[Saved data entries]
○ ○ ○ ○ ○
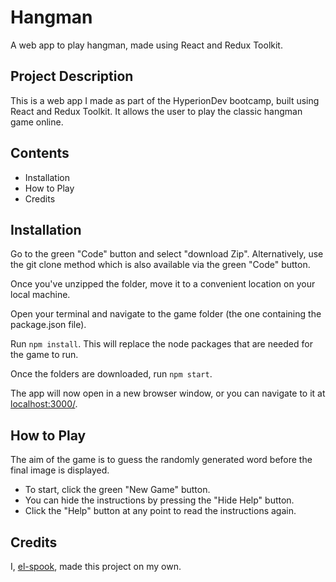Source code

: # Hangman

A web app to play hangman, made using React and Redux Toolkit.

## Project Description

This is a web app I made as part of the HyperionDev bootcamp, built using React and Redux Toolkit. 
It allows the user to play the classic hangman game online.

## Contents
* Installation
* How to Play
* Credits


## Installation

Go to the green "Code" button and select "download Zip". Alternatively, use the git clone method which is also available via the green "Code" button.

Once you've unzipped the folder, move it to a convenient location on your local machine.

Open your terminal and navigate to the game folder (the one containing the package.json file).

Run `npm install`. This will replace the node packages that are needed for the game to run.

Once the folders are downloaded, run `npm start`. 

The app will now open in a new browser window, or you can navigate to it at [localhost:3000/](localhost:3000/).


## How to Play

The aim of the game is to guess the randomly generated word before the final image is displayed.

* To start, click the green "New Game" button.
* You can hide the instructions by pressing the "Hide Help" button. 
* Click the "Help" button at any point to read the instructions again.




## Credits

I, [el-spook](https://github.com/el-spook), made this project on my own.


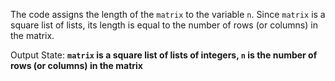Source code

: The code assigns the length of the `matrix` to the variable `n`. Since `matrix` is a square list of lists, its length is equal to the number of rows (or columns) in the matrix.

Output State: **`matrix` is a square list of lists of integers, `n` is the number of rows (or columns) in the matrix**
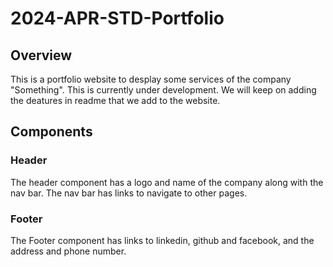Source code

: # 2024-APR-STD-Portfolio

## Overview
This is a portfolio website to desplay some services of the company "Something". This is currently under development. We will keep on adding the deatures in readme that we add to the website.

## Components

### Header
The header component has a logo and name of the company along with the nav bar. The nav bar has links to navigate to other pages. 

### Footer
The Footer component has links to linkedin, github and facebook, and the address and phone number.

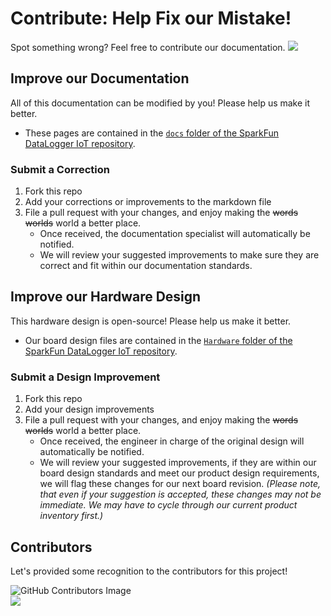 # Contribute: Help Fix our Mistake!
Spot something wrong? Feel free to contribute our documentation. <a href="https://github.com/sparkfun/SparkFun_DataLogger/pulls" alt="Pull Requests"><img src="https://img.shields.io/github/issues-pr/sparkfun/SparkFun_DataLogger.svg" /></a>

## Improve our Documentation
All of this documentation can be modified by you! Please help us make it better.

* These pages are contained in the [`docs` folder of the SparkFun DataLogger IoT repository](https://github.com/sparkfun/SparkFun_DataLogger/tree/main/docs).

### Submit a Correction
1. Fork this repo
2. Add your corrections or improvements to the markdown file
3. File a pull request with your changes, and enjoy making the ~~words~~ ~~worlds~~ world a better place.
    * Once received, the documentation specialist will automatically be notified.
    * We will review your suggested improvements to make sure they are correct and fit within our documentation standards.

## Improve our Hardware Design
This hardware design is open-source! Please help us make it better.

* Our board design files are contained in the [`Hardware` folder of the SparkFun DataLogger IoT repository](https://github.com/sparkfun/SparkFun_DataLogger_IoT_9DoF/tree/main/Hardware).

### Submit a Design Improvement
1. Fork this repo
2. Add your design improvements
3. File a pull request with your changes, and enjoy making the ~~words~~ ~~worlds~~ world a better place.
    * Once received, the engineer in charge of the original design will automatically be notified.
    * We will review your suggested improvements, if they are within our board design standards and meet our product design requirements, we will flag these changes for our next board revision. *(Please note, that even if your suggestion is accepted, these changes may not be immediate. We may have to cycle through our current product inventory first.)*

## Contributors
Let's provided some recognition to the contributors for this project!

![GitHub Contributors Image](https://contrib.rocks/image?repo=sparkfun/SparkFun_DataLogger)
<br>
<a href="https://github.com/sparkfun/SparkFun_DataLogger/pulls" alt="Pull Requests"><img src="https://img.shields.io/github/contributors/sparkfun/SparkFun_DataLogger.svg" /></a>
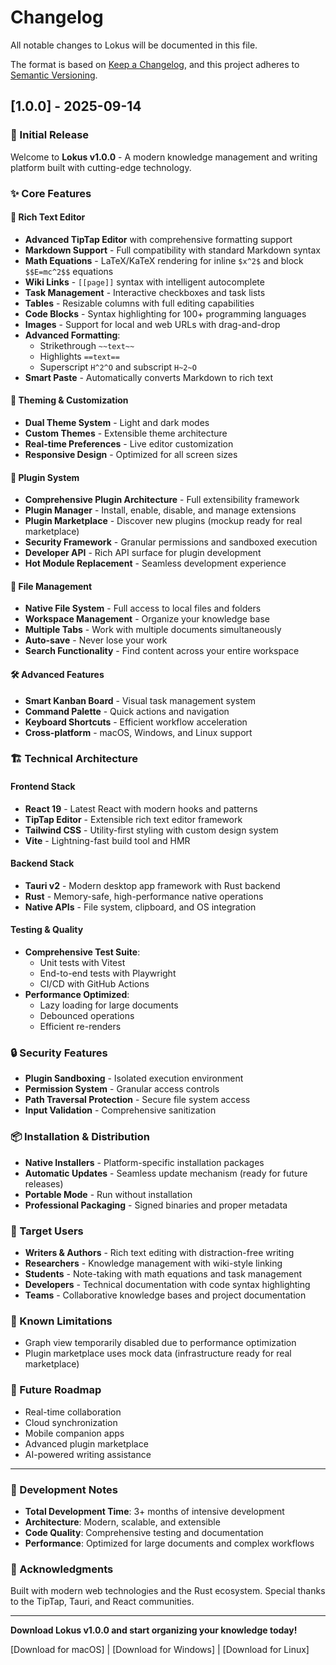 # Changelog

All notable changes to Lokus will be documented in this file.

The format is based on [Keep a Changelog](https://keepachangelog.com/en/1.0.0/),
and this project adheres to [Semantic Versioning](https://semver.org/spec/v2.0.0.html).

## [1.0.0] - 2025-09-14

### 🚀 Initial Release

Welcome to **Lokus v1.0.0** - A modern knowledge management and writing platform built with cutting-edge technology.

### ✨ Core Features

#### 📝 Rich Text Editor
- **Advanced TipTap Editor** with comprehensive formatting support
- **Markdown Support** - Full compatibility with standard Markdown syntax
- **Math Equations** - LaTeX/KaTeX rendering for inline `$x^2$` and block `$$E=mc^2$$` equations
- **Wiki Links** - `[[page]]` syntax with intelligent autocomplete
- **Task Management** - Interactive checkboxes and task lists
- **Tables** - Resizable columns with full editing capabilities
- **Code Blocks** - Syntax highlighting for 100+ programming languages
- **Images** - Support for local and web URLs with drag-and-drop
- **Advanced Formatting**:
  - Strikethrough `~~text~~`
  - Highlights `==text==`
  - Superscript `H^2^O` and subscript `H~2~O`
- **Smart Paste** - Automatically converts Markdown to rich text

#### 🎨 Theming & Customization
- **Dual Theme System** - Light and dark modes
- **Custom Themes** - Extensible theme architecture
- **Real-time Preferences** - Live editor customization
- **Responsive Design** - Optimized for all screen sizes

#### 🔧 Plugin System
- **Comprehensive Plugin Architecture** - Full extensibility framework
- **Plugin Manager** - Install, enable, disable, and manage extensions
- **Plugin Marketplace** - Discover new plugins (mockup ready for real marketplace)
- **Security Framework** - Granular permissions and sandboxed execution
- **Developer API** - Rich API surface for plugin development
- **Hot Module Replacement** - Seamless development experience

#### 📁 File Management
- **Native File System** - Full access to local files and folders
- **Workspace Management** - Organize your knowledge base
- **Multiple Tabs** - Work with multiple documents simultaneously
- **Auto-save** - Never lose your work
- **Search Functionality** - Find content across your entire workspace

#### 🛠 Advanced Features
- **Smart Kanban Board** - Visual task management system
- **Command Palette** - Quick actions and navigation
- **Keyboard Shortcuts** - Efficient workflow acceleration
- **Cross-platform** - macOS, Windows, and Linux support

### 🏗 Technical Architecture

#### Frontend Stack
- **React 19** - Latest React with modern hooks and patterns
- **TipTap Editor** - Extensible rich text editor framework
- **Tailwind CSS** - Utility-first styling with custom design system
- **Vite** - Lightning-fast build tool and HMR

#### Backend Stack
- **Tauri v2** - Modern desktop app framework with Rust backend
- **Rust** - Memory-safe, high-performance native operations
- **Native APIs** - File system, clipboard, and OS integration

#### Testing & Quality
- **Comprehensive Test Suite**:
  - Unit tests with Vitest
  - End-to-end tests with Playwright
  - CI/CD with GitHub Actions
- **Performance Optimized**:
  - Lazy loading for large documents
  - Debounced operations
  - Efficient re-renders

### 🔒 Security Features
- **Plugin Sandboxing** - Isolated execution environment
- **Permission System** - Granular access controls
- **Path Traversal Protection** - Secure file system access
- **Input Validation** - Comprehensive sanitization

### 📦 Installation & Distribution
- **Native Installers** - Platform-specific installation packages
- **Automatic Updates** - Seamless update mechanism (ready for future releases)
- **Portable Mode** - Run without installation
- **Professional Packaging** - Signed binaries and proper metadata

### 🎯 Target Users
- **Writers & Authors** - Rich text editing with distraction-free writing
- **Researchers** - Knowledge management with wiki-style linking
- **Students** - Note-taking with math equations and task management
- **Developers** - Technical documentation with code syntax highlighting
- **Teams** - Collaborative knowledge bases and project documentation

### 🚧 Known Limitations
- Graph view temporarily disabled due to performance optimization
- Plugin marketplace uses mock data (infrastructure ready for real marketplace)

### 🔮 Future Roadmap
- Real-time collaboration
- Cloud synchronization
- Mobile companion apps
- Advanced plugin marketplace
- AI-powered writing assistance

---

### 📝 Development Notes
- **Total Development Time**: 3+ months of intensive development
- **Architecture**: Modern, scalable, and extensible
- **Code Quality**: Comprehensive testing and documentation
- **Performance**: Optimized for large documents and complex workflows

### 🙏 Acknowledgments
Built with modern web technologies and the Rust ecosystem. Special thanks to the TipTap, Tauri, and React communities.

---

**Download Lokus v1.0.0 and start organizing your knowledge today!**

[Download for macOS] | [Download for Windows] | [Download for Linux]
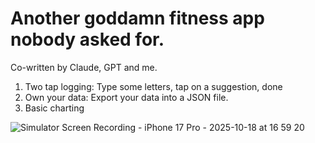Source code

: # Another goddamn fitness app nobody asked for.
Co-written by Claude, GPT and me.
1. Two tap logging: Type some letters, tap on a suggestion, done
2. Own your data: Export your data into a JSON file. 
3. Basic charting
   
![Simulator Screen Recording - iPhone 17 Pro - 2025-10-18 at 16 59 20](https://github.com/user-attachments/assets/c35eeca5-6032-4e88-8508-fd6860e4ed8c)
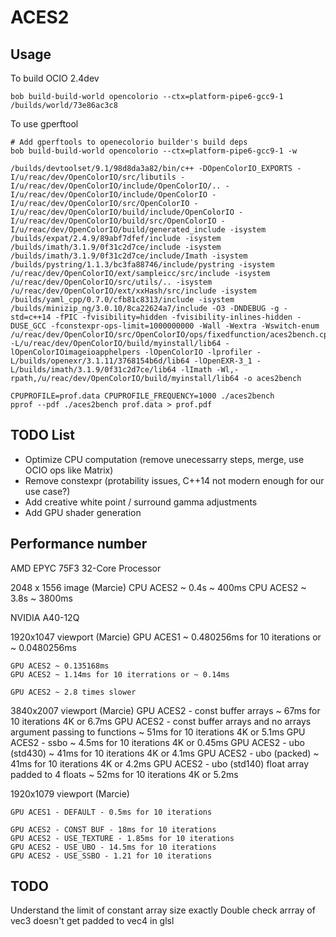 ACES2
=====

Usage
-----

To build OCIO 2.4dev

    bob build-build-world opencolorio --ctx=platform-pipe6-gcc9-1
    /builds/world/73e86ac3c8

To use gperftool

    # Add gperftools to openecolorio builder's build deps
    bob build-build-world opencolorio --ctx=platform-pipe6-gcc9-1 -w

    /builds/devtoolset/9.1/98d8da3a82/bin/c++ -DOpenColorIO_EXPORTS -I/u/reac/dev/OpenColorIO/src/libutils -I/u/reac/dev/OpenColorIO/include/OpenColorIO/.. -I/u/reac/dev/OpenColorIO/include/OpenColorIO -I/u/reac/dev/OpenColorIO/src/OpenColorIO -I/u/reac/dev/OpenColorIO/build/include/OpenColorIO -I/u/reac/dev/OpenColorIO/build/src/OpenColorIO -I/u/reac/dev/OpenColorIO/build/generated_include -isystem /builds/expat/2.4.9/89abf7dfef/include -isystem /builds/imath/3.1.9/0f31c2d7ce/include -isystem /builds/imath/3.1.9/0f31c2d7ce/include/Imath -isystem /builds/pystring/1.1.3/bc3fa88746/include/pystring -isystem /u/reac/dev/OpenColorIO/ext/sampleicc/src/include -isystem /u/reac/dev/OpenColorIO/src/utils/.. -isystem /u/reac/dev/OpenColorIO/ext/xxHash/src/include -isystem /builds/yaml_cpp/0.7.0/cfb81c8313/include -isystem /builds/minizip_ng/3.0.10/8ca22624a7/include -O3 -DNDEBUG -g -std=c++14 -fPIC -fvisibility=hidden -fvisibility-inlines-hidden -DUSE_GCC -fconstexpr-ops-limit=1000000000 -Wall -Wextra -Wswitch-enum /u/reac/dev/OpenColorIO/src/OpenColorIO/ops/fixedfunction/aces2bench.cpp -L/u/reac/dev/OpenColorIO/build/myinstall/lib64 -lOpenColorIOimageioapphelpers -lOpenColorIO -lprofiler -L/builds/openexr/3.1.11/3768154b6d/lib64 -lOpenEXR-3_1 -L/builds/imath/3.1.9/0f31c2d7ce/lib64 -lImath -Wl,-rpath,/u/reac/dev/OpenColorIO/build/myinstall/lib64 -o aces2bench

    CPUPROFILE=prof.data CPUPROFILE_FREQUENCY=1000 ./aces2bench
    pprof --pdf ./aces2bench prof.data > prof.pdf


TODO List
---------

* Optimize CPU computation (remove unecessarry steps, merge, use OCIO ops like Matrix)
* Remove constexpr (protability issues, C++14 not modern enough for our use case?)
* Add creative white point / surround gamma adjustments
* Add GPU shader generation


Performance number
------------------

AMD EPYC 75F3 32-Core Processor

2048 x 1556 image (Marcie)
    CPU ACES2 ~ 0.4s ~ 400ms
    CPU ACES2 ~ 3.8s ~ 3800ms

NVIDIA A40-12Q

1920x1047 viewport  (Marcie)
    GPU ACES1 ~ 0.480256ms for 10 iterations or ~ 0.0480256ms

    GPU ACES2 ~ 0.135168ms
    GPU ACES2 ~ 1.14ms for 10 iterrations or ~ 0.14ms

    GPU ACES2 ~ 2.8 times slower

3840x2007 viewport  (Marcie)
    GPU ACES2 - const buffer arrays ~ 67ms for 10 iterations 4K or 6.7ms
    GPU ACES2 - const buffer arrays and no arrays argument passing to functions ~ 51ms for 10 iterations 4K or 5.1ms
    GPU ACES2 - ssbo ~ 4.5ms for 10 iterations 4K or 0.45ms
    GPU ACES2 - ubo (std430) ~ 41ms for 10 iterations 4K or 4.1ms
    GPU ACES2 - ubo (packed) ~ 41ms for 10 iterations 4K or 4.2ms
    GPU ACES2 - ubo (std140) float array padded to 4 floats ~ 52ms for 10 iterations 4K or 5.2ms

1920x1079 viewport  (Marcie)

    GPU ACES1 - DEFAULT - 0.5ms for 10 iterations

    GPU ACES2 - CONST BUF - 18ms for 10 iterations
    GPU ACES2 - USE_TEXTURE - 1.85ms for 10 iterations
    GPU ACES2 - USE_UBO - 14.5ms for 10 iterations
    GPU ACES2 - USE_SSBO - 1.21 for 10 iterations


TODO
----

Understand the limit of constant array size exactly
Double check arrray of vec3 doesn't get padded to vec4 in glsl
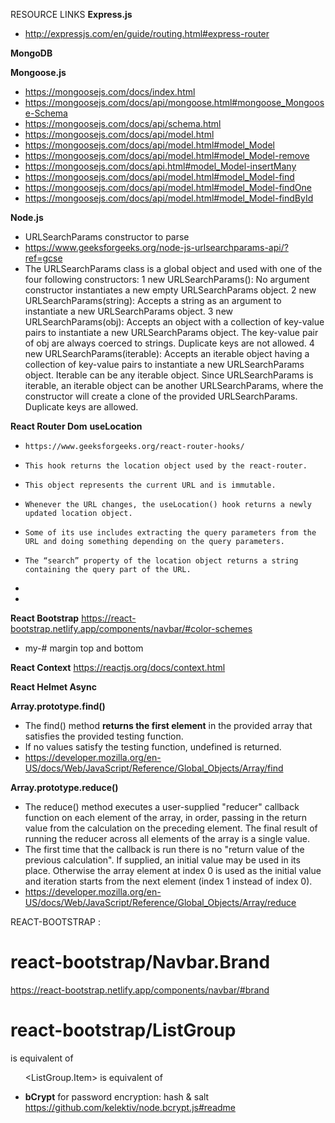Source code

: RESOURCE LINKS
**Express.js**
- http://expressjs.com/en/guide/routing.html#express-router










**MongoDB**










**Mongoose.js**
- https://mongoosejs.com/docs/index.html
- https://mongoosejs.com/docs/api/mongoose.html#mongoose_Mongoose-Schema
- https://mongoosejs.com/docs/api/schema.html
- https://mongoosejs.com/docs/api/model.html
- https://mongoosejs.com/docs/api/model.html#model_Model
- https://mongoosejs.com/docs/api/model.html#model_Model-remove
- https://mongoosejs.com/docs/api.html#model_Model-insertMany
- https://mongoosejs.com/docs/api/model.html#model_Model-find
- https://mongoosejs.com/docs/api/model.html#model_Model-findOne
- https://mongoosejs.com/docs/api/model.html#model_Model-findById










**Node.js**
- URLSearchParams constructor to parse
- https://www.geeksforgeeks.org/node-js-urlsearchparams-api/?ref=gcse
- The URLSearchParams class is a global object and used with one of the four following constructors:
  1 new URLSearchParams(): No argument constructor instantiates a new empty URLSearchParams object.
  2 new URLSearchParams(string): Accepts a string as an argument to instantiate a new URLSearchParams object.
  3 new URLSearchParams(obj): Accepts an object with a collection of key-value pairs to instantiate a new URLSearchParams object. The key-value pair of obj are always coerced to strings. Duplicate keys are not allowed.
  4 new URLSearchParams(iterable): Accepts an iterable object having a collection of key-value pairs to instantiate a new URLSearchParams object. Iterable can be any iterable object. Since URLSearchParams is iterable, an iterable object can be another URLSearchParams, where the constructor will create a clone of the provided URLSearchParams. Duplicate keys are allowed.










**React Router Dom**
__useLocation__  
-     https://www.geeksforgeeks.org/react-router-hooks/
-     This hook returns the location object used by the react-router. 
-     This object represents the current URL and is immutable. 
-     Whenever the URL changes, the useLocation() hook returns a newly updated location object. 
-     Some of its use includes extracting the query parameters from the URL and doing something depending on the query parameters. 
-     The “search” property of the location object returns a string containing the query part of the URL.
-     

-     










**React Bootstrap**
https://react-bootstrap.netlify.app/components/navbar/#color-schemes
- my-#  margin top and bottom










**React Context**
https://reactjs.org/docs/context.html









**React Helmet Async**











__**Array.prototype.find()**__
- The find() method **returns the first element** in the provided array that satisfies the provided testing function. 
- If no values satisfy the testing function, undefined is returned.
- https://developer.mozilla.org/en-US/docs/Web/JavaScript/Reference/Global_Objects/Array/find



__**Array.prototype.reduce()**__
- The reduce() method executes a user-supplied "reducer" callback function on each element of the array, in order, passing in the return value from the calculation on the preceding element. The final result of running the reducer across all elements of the array is a single value.
- The first time that the callback is run there is no "return value of the previous calculation". If supplied, an initial value may be used in its place. Otherwise the array element at index 0 is used as the initial value and iteration starts from the next element (index 1 instead of index 0).
- https://developer.mozilla.org/en-US/docs/Web/JavaScript/Reference/Global_Objects/Array/reduce









REACT-BOOTSTRAP :
# react-bootstrap/Navbar.Brand
https://react-bootstrap.netlify.app/components/navbar/#brand


# react-bootstrap/ListGroup
<ListGroup> is equivalent of <ul>
<ListGroup.Item> is equivalent of <li>










**bCrypt**
for password encryption: hash & salt
https://github.com/kelektiv/node.bcrypt.js#readme
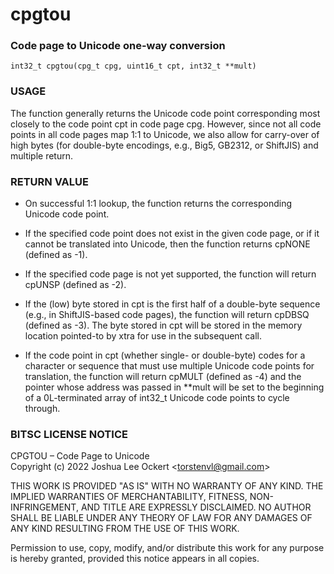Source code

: # cpgtou
### Code page to Unicode one-way conversion

    int32_t cpgtou(cpg_t cpg, uint16_t cpt, int32_t **mult)

### USAGE

The function generally returns the Unicode code point corresponding most
closely to the code point cpt in code page cpg.  However, since not all
code points in all code pages map 1:1 to Unicode, we also allow for
carry-over of high bytes (for double-byte encodings, e.g., Big5, GB2312,
or ShiftJIS) and multiple return.

### RETURN VALUE

- On successful 1:1 lookup, the function returns the corresponding
  Unicode code point.

- If the specified code point does not exist in the given code page,
  or if it cannot be translated into Unicode, then the function returns
  cpNONE (defined as -1).

- If the specified code page is not yet supported, the function
  will return cpUNSP (defined as -2).

- If the (low) byte stored in cpt is the first half of a double-byte
  sequence (e.g., in ShiftJIS-based code pages), the function will
  return cpDBSQ (defined as -3).  The byte stored in cpt will be stored
  in the memory location pointed-to by xtra for use in the subsequent
  call.

- If the code point in cpt (whether single- or double-byte) codes for
  a character or sequence that must use multiple Unicode code points
  for translation, the function will return cpMULT (defined as -4)
  and the pointer whose address was passed in **mult will be set to
  the beginning of a 0L-terminated array of int32_t Unicode code
  points to cycle through.
  
### BITSC LICENSE NOTICE
                                            
CPGTOU – Code Page to Unicode   
Copyright (c) 2022 Joshua Lee Ockert <<torstenvl@gmail.com>>

THIS WORK IS PROVIDED "AS IS" WITH NO WARRANTY OF ANY KIND. THE IMPLIED
WARRANTIES OF MERCHANTABILITY, FITNESS, NON-INFRINGEMENT, AND TITLE ARE
EXPRESSLY DISCLAIMED. NO AUTHOR SHALL BE LIABLE UNDER ANY THEORY OF LAW
FOR ANY DAMAGES OF ANY KIND RESULTING FROM THE USE OF THIS WORK.

Permission to use, copy, modify, and/or distribute this work for any
purpose is hereby granted, provided this notice appears in all copies.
○ ○ ○ ○ ○
## TASK GOAL
Look through the records above and please copy every line in which the string "number" occurs.

## SOLUTION FOR THIS EXERCISE
: The code assigns the length of the `matrix` to the variable `n`. Since `matrix` is a square list of lists, its length is equal to the number of rows (or columns) in the matrix.
Output State: **`matrix` is a square list of lists of integers, `n` is the number of rows (or columns) in the matrix**
The Footer component has links to linkedin, github and facebook, and the address and phone number.
Performance number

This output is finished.